Frey attributes her success—acquiring the farms that make up Frey Farms, the produce shipping business that services Walmart, Whole Foods, and other stores you know, the healthy drinks sold under the Sarah’s Homegrown label, and the pumpkin business that earned her the moniker of “the pumpkin queen”—to what she learned delivering melons in a truck with her mother.

“I really have my mother to credit for my success,” Frey tells IWF. “She started the fresh produce melon delivery route when I was a little girl. I was pretty small, seven or eight when I started going with her. Pretty soon, I was the one who went into the supermarket or grocery store to negotiate, while mom sat in the truck. If they wanted 25 melons, I always tried to up-sell them. Okay, are you sure you don’t want 30? We won’t be back for a couple of days, you know.”
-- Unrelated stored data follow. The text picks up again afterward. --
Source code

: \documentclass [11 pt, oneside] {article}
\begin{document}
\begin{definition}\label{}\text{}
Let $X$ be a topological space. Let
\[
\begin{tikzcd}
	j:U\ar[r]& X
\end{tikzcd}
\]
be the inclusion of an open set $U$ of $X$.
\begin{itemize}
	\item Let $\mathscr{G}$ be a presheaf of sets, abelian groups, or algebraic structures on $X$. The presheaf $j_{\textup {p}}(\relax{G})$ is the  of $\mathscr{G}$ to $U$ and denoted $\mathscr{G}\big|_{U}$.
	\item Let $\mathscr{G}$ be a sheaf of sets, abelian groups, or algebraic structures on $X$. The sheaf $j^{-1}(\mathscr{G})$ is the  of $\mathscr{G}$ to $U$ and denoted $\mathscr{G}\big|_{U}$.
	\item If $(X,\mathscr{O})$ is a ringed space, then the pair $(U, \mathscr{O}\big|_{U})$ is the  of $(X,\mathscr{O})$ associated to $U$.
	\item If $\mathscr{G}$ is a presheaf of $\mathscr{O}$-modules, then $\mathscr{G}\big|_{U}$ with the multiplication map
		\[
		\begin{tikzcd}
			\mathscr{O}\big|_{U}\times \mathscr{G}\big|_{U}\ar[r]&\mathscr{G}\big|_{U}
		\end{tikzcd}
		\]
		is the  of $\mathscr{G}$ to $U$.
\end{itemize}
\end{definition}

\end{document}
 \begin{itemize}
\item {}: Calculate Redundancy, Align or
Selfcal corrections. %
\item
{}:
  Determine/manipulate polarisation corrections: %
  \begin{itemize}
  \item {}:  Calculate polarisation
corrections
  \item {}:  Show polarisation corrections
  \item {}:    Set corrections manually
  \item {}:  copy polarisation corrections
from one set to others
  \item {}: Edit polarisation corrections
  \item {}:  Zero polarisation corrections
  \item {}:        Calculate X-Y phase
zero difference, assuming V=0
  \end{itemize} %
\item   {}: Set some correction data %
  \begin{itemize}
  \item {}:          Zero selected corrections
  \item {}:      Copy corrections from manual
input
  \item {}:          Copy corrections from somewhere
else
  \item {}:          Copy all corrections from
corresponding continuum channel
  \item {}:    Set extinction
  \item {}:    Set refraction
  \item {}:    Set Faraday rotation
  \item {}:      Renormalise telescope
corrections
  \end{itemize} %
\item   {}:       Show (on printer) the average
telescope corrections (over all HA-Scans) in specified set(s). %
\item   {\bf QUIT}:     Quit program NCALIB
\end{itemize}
Sarah grew up on a small farm in southern Illinois that her family called the Hill. She was the youngest child of Harold and Elizabeth Frey. “My parents’ first child was a baby girl. Her name was Lana,” Frey says. “Lana was killed in a very tragic accident when she was very small. After that, my parents were intent on having another daughter. So, my mom kept having boy after boy after boy. And then they finally got a girl and that was me. And then she said, ‘oh, that’s great, tie my tubes.’”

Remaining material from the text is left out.